C. The governor shall appoint two alternate members. One of the alternates shall
be appointed as a representative of organized agricultural labor and the other as a
representative of agriculture. Alternates shall be appointed for terms of five
years. Any individual appointed to fill a vacancy of any alternate shall be appointed
only for the unexpired portion of the term of the alternate he is succeeding. Alternates
may be removed from office by the governor on notice and a hearing for neglect of duty or
malfeasance in office, but for no other cause. No alternate may participate in
deliberations of the board except in the absence of a board member representing his area
of interest.
D. The governor shall appoint a general counsel of the board. The general counsel
is the exclusive legal representative of the board, has final authority, on behalf of the
board, with respect to the investigation of charges and the issuance of complaints under
section 23-1390 and with respect to the prosecution of such complaints by the board, and
has such other duties as the board may prescribe or as may be provided by law. The
general counsel shall appoint such assistants as needed to carry out the work of the
office.
E. A vacancy on the board does not impair the right of the remaining members to
exercise all of the powers of the board, and four members constitute a quorum of the
board. The board shall have an official seal that is judicially recognized.
F. The principal office of the board shall be in the city of Phoenix, but it may
meet and exercise any of its powers at any other place.
G. The board may meet in executive session on the decision of a majority of the
members of the board.
H. Meetings of the board may be called by the chairman or by a majority of the
members of the board by giving written notice to the chairman who shall notify all of the
members of the board as to the time and place of the board meeting.

23-1387 Powers and duties
A. By one or more of its members or by such agents or agencies as it may designate,
the board may prosecute any inquiry necessary to its functions in any part of this
state. A member of the board who participates in any such inquiry shall not be
disqualified from subsequently participating in a decision of the board in the same case.
B. The board shall adopt rules pursuant to title 41, chapter 6 as may be necessary
to carry out this article.
C. The board may also establish offices in such other cities as it deems necessary
and shall determine the region to be served by such offices. The board may delegate to
the heads of these offices as it deems appropriate its powers under section 23-1389 to
determine the unit appropriate for the purpose of collective bargaining, to investigate
and provide for hearings, to determine whether a question of representation exists and to
direct an election by a secret ballot and to certify, within a reasonable period of time,
the results of such election. The board may review any action taken pursuant to the
authority delegated under this subsection by any regional officer on a request for a
review of such action filed with the board by any interested party. Any such review made
by the board, unless specifically ordered by the board, does not operate as a stay of any
action taken by the regional officer. The entire record considered by the board in
considering or acting on any such request or review shall be made available to all
parties before the consideration or action, and the board's findings and action thereon
shall be published as a decision of the board.

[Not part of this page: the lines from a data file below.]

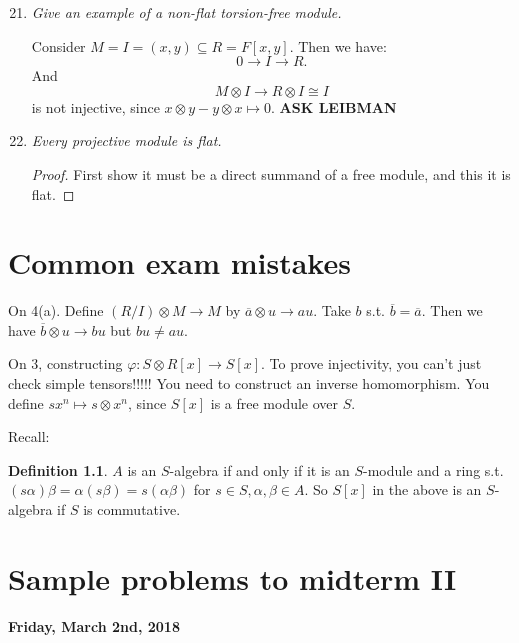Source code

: \documentclass[9pt,reqno,twoside]{amsbook}
\theoremstyle{plain}
\numberwithin{section}{chapter}
\numberwithin{equation}{chapter}
\theoremstyle{definition}
\newtheorem{Def}[theorem]{Definition}
\theoremstyle{remark}
\theoremstyle{plain}
\newcommand{\sub}{\subseteq}
\newcommand{\tens}{\otimes}
\renewcommand{\bar}{\overline}%
\renewcommand{\phi}{\varphi}
\begin{document}
\begin{enumerate}[label=\arabic*.]
\setcounter{enumi}{20}
\item \textit{Give an example of a non-flat torsion-free module. }

Consider $M = I = (x,y) \sub R = F[x,y]$. Then we have:
$$
0 \to I \to R.
$$
And 
$$
M \tens I \to R \tens I \cong I
$$
 is not injective, since $x \tens y - y \tens x \mapsto 0$. \textbf{ASK LEIBMAN}
 



\setcounter{enumi}{21}
\item \textit{Every projective module is flat. }

\begin{proof}
First show it must be a direct summand of a free module, and this it is flat. 
\end{proof}




\end{enumerate}


\chapter{Common exam mistakes}

On 4(a). Define $(R/I) \tens M \to M$ by $\bar{a} \tens u \to au$. Take $b$ s.t. $\bar{b} = \bar{a}$. Then we have $\bar{b} \tens u \to bu$ but $bu \neq au$. 

On 3, constructing $\phi:S \tens R[x] \to S[x]$. To prove injectivity, you can't just check simple tensors!!!!! You need to construct an inverse homomorphism. You define $sx^n \mapsto s \tens x^n$, since $S[x]$ is a free module over $S$. 

Recall:
\begin{Def}
$A$ is an $S$-algebra if and only if it is an $S$-module and a ring s.t. $(s\alpha)\beta = \alpha(s\beta) = s(\alpha\beta)$ for $s \in S, \alpha,\beta \in A$. So $S[x]$ in the above is an $S$-algebra if $S$ is commutative. 
\end{Def}














\chapter{Sample problems to midterm II}

\textbf{Friday, March 2nd, 2018}
\end{document}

23-1388 Officers and employees of the board
A. The board may appoint an executive secretary and such attorneys and other
employees as it may from time to time find necessary for the proper performance of its
duties. Compensation for all such personnel shall be as determined pursuant to section
38-611.
B. The board may not employ any attorney for the purpose of reviewing transcripts
of hearings or preparing drafts of opinions, except that any attorney employed for
assignment as a legal assistant to any board member may review such transcripts and
prepare such drafts for the board member.
C. No administrative law judge's report may be reviewed, either before or after its
publication, by any person other than a member of the board or his legal assistant, and
no administrative law judge may advise or consult with the board with respect to
exceptions taken to his findings, rulings or recommendations.

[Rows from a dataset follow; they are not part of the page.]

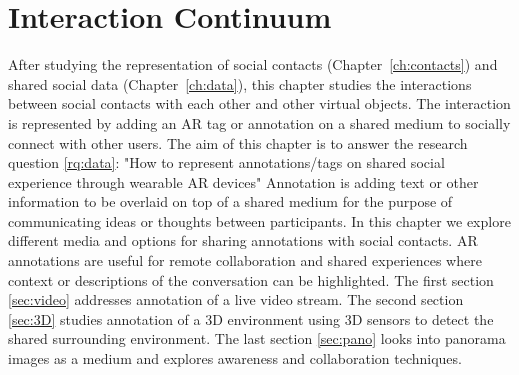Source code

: \chapter{Interaction Continuum} %
\label{ch:annotation} %

After studying the representation of social contacts (Chapter~\ref{ch:contacts}) and shared social data (Chapter~\ref{ch:data}), this chapter studies the interactions between social contacts with each other and other virtual objects. The interaction is represented by adding an AR tag or annotation on a shared medium to socially connect with other users. 
The aim of this chapter is to answer the research question \ref{rq:data}: "How to represent annotations/tags on shared social experience through wearable AR devices"
Annotation is adding text or other information to be overlaid on top of a shared medium for the purpose of communicating ideas or thoughts between participants. In this chapter we explore different media and options for sharing annotations with social contacts. AR annotations are useful for remote collaboration and shared experiences where context or descriptions of the conversation can be highlighted.  
The first section \ref{sec:video} addresses annotation of a live video stream. The second section \ref{sec:3D} studies annotation of a 3D environment using 3D sensors to detect the shared surrounding environment. The last section \ref{sec:pano} looks into panorama images as a medium and explores awareness and collaboration techniques. 





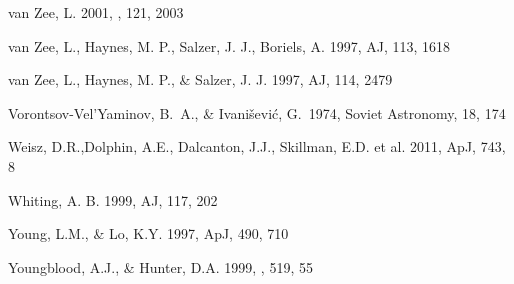 \documentclass[12pt,onecolumn]{emulateapj}
\begin{document}
\begin{thebibliography}{}
van Zee, L. 2001, \aj , 121, 2003

van Zee, L., Haynes, M. P., Salzer, J. J., Boriels, A. 1997, AJ, 113, 1618

van Zee, L., Haynes, M. P., \& Salzer, J. J. 1997, AJ, 114, 2479

Vorontsov-Vel'Yaminov, B.~A., \& 
Ivani{\v s}evi{\'c}, G.\ 1974, Soviet Astronomy, 18, 174 

Weisz, D.R.,Dolphin, A.E., Dalcanton, J.J., Skillman, E.D. et al. 2011, ApJ, 743, 8

Whiting, A. B. 1999, AJ, 117, 202

Young, L.M., \& Lo, K.Y. 1997, ApJ, 490, 710
 
Youngblood, A.J., \& Hunter, D.A. 1999, \apj , 519, 55

\end{thebibliography}
\end{document}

D. At the discretion of the board, attorneys appointed under this section may
appear for and represent the board in any case in court.

23-1389 Representatives and elections
A. Representatives selected by a secret ballot for the purposes of collective
bargaining by the majority of the agricultural employees in a unit appropriate for such
purposes are the exclusive representatives of all of the agricultural employees in such
unit for the purpose of collective bargaining in respect to rates of pay, wages, hours of
employment or other conditions of employment. If ratification of any such contract is
required, the right to vote in such ratification is limited to the employees in the
bargaining unit. Any individual agricultural employee or a group of agricultural
employees at any time may present grievances to their agricultural employer and have such
grievances adjusted, without the intervention of the bargaining representative, if the
adjustment is not inconsistent with the terms of a collective bargaining contract or
agreement then in effect. The bargaining representative may be present at such
adjustment.
B. The board shall decide in each case whether in order to ensure to employees the
fullest freedom in exercising their rights the unit appropriate for the purposes of
collective bargaining shall consist of either all temporary agricultural employees or all
permanent agricultural employees of an agricultural employer working at the farm where
such employer grows or produces agricultural products, or both. In making unit
determinations the extent of a union's extent of organization shall not be
controlling. Principal factors should be the community of interest between employees,
the same hours, duties and compensation, the administrative structure of the employer and
the control of labor relations policies.
C. The board shall investigate any petition and, if it has reasonable cause to
believe that a question of representation exists, shall provide for an appropriate
hearing on due notice, if such petition has been filed in good faith in accordance with
the rules that may be prescribed by the board:
1. By an agricultural employee or group of agricultural employees or any individual
or labor organization acting in its behalf alleging that thirty per cent or more of the
number of agricultural employees in the unit in question either wish to be represented
for collective bargaining and that their employer declines to recognize their
representative or assert that the individual or labor organization that has been
certified or that is being currently recognized by their employer as the bargaining
representative is no longer a representative.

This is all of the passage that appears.